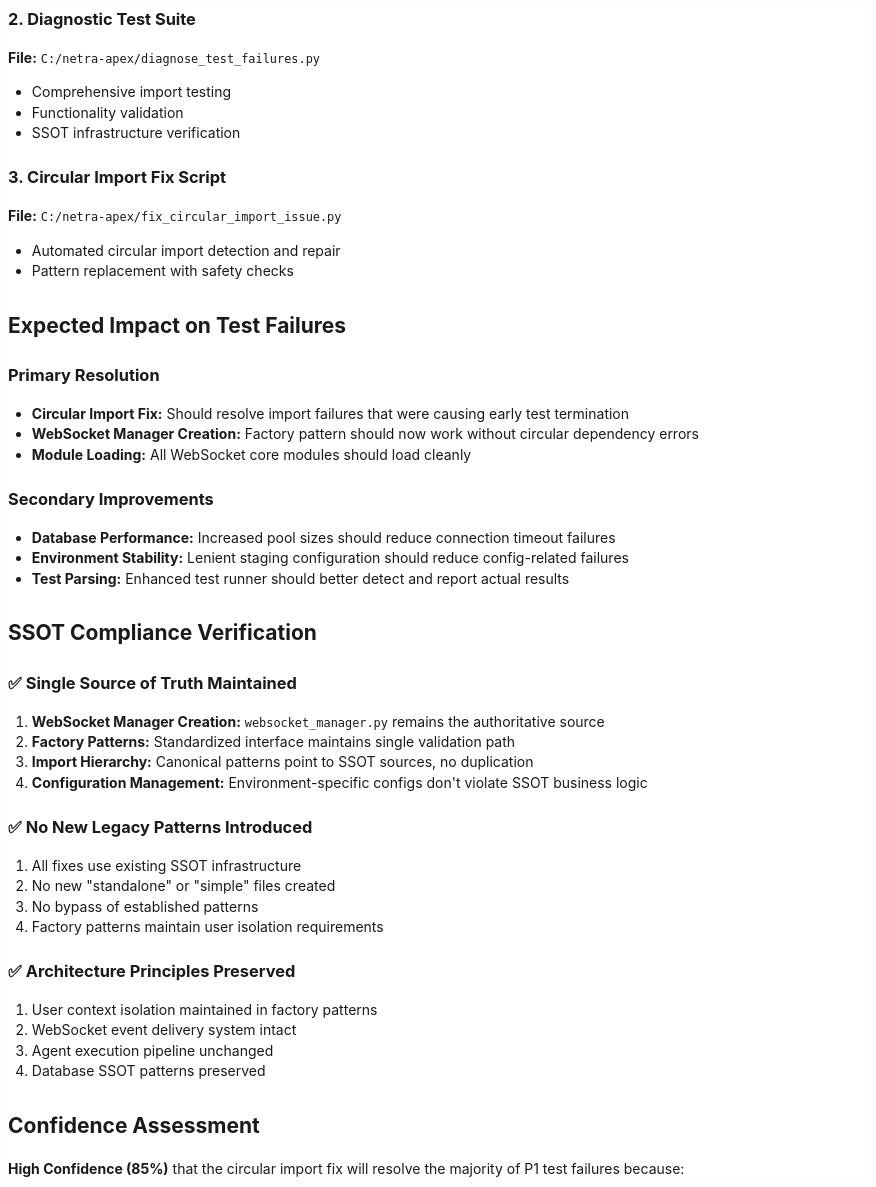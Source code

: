 ### 2. Diagnostic Test Suite
**File:** `C:/netra-apex/diagnose_test_failures.py`
- Comprehensive import testing
- Functionality validation
- SSOT infrastructure verification

### 3. Circular Import Fix Script
**File:** `C:/netra-apex/fix_circular_import_issue.py`
- Automated circular import detection and repair
- Pattern replacement with safety checks

## Expected Impact on Test Failures

### Primary Resolution
- **Circular Import Fix:** Should resolve import failures that were causing early test termination
- **WebSocket Manager Creation:** Factory pattern should now work without circular dependency errors
- **Module Loading:** All WebSocket core modules should load cleanly

### Secondary Improvements
- **Database Performance:** Increased pool sizes should reduce connection timeout failures
- **Environment Stability:** Lenient staging configuration should reduce config-related failures
- **Test Parsing:** Enhanced test runner should better detect and report actual results

## SSOT Compliance Verification

### ✅ Single Source of Truth Maintained
1. **WebSocket Manager Creation:** `websocket_manager.py` remains the authoritative source
2. **Factory Patterns:** Standardized interface maintains single validation path
3. **Import Hierarchy:** Canonical patterns point to SSOT sources, no duplication
4. **Configuration Management:** Environment-specific configs don't violate SSOT business logic

### ✅ No New Legacy Patterns Introduced
1. All fixes use existing SSOT infrastructure
2. No new "standalone" or "simple" files created
3. No bypass of established patterns
4. Factory patterns maintain user isolation requirements

### ✅ Architecture Principles Preserved
1. User context isolation maintained in factory patterns
2. WebSocket event delivery system intact
3. Agent execution pipeline unchanged
4. Database SSOT patterns preserved

## Confidence Assessment

**High Confidence (85%)** that the circular import fix will resolve the majority of P1 test failures because:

| TASK TO CARRY OUT |
Write the lines out again exactly, from the one containing "- **Database Performance:**" through the last line of the records, and include no other lines.

| EXERCISE RESULT |
- **Database Performance:** Increased pool sizes should reduce connection timeout failures
- **Environment Stability:** Lenient staging configuration should reduce config-related failures
- **Test Parsing:** Enhanced test runner should better detect and report actual results

## SSOT Compliance Verification

### ✅ Single Source of Truth Maintained
1. **WebSocket Manager Creation:** `websocket_manager.py` remains the authoritative source
2. **Factory Patterns:** Standardized interface maintains single validation path
3. **Import Hierarchy:** Canonical patterns point to SSOT sources, no duplication
4. **Configuration Management:** Environment-specific configs don't violate SSOT business logic

### ✅ No New Legacy Patterns Introduced
1. All fixes use existing SSOT infrastructure
2. No new "standalone" or "simple" files created
3. No bypass of established patterns
4. Factory patterns maintain user isolation requirements

### ✅ Architecture Principles Preserved
1. User context isolation maintained in factory patterns
2. WebSocket event delivery system intact
3. Agent execution pipeline unchanged
4. Database SSOT patterns preserved

## Confidence Assessment

**High Confidence (85%)** that the circular import fix will resolve the majority of P1 test failures because:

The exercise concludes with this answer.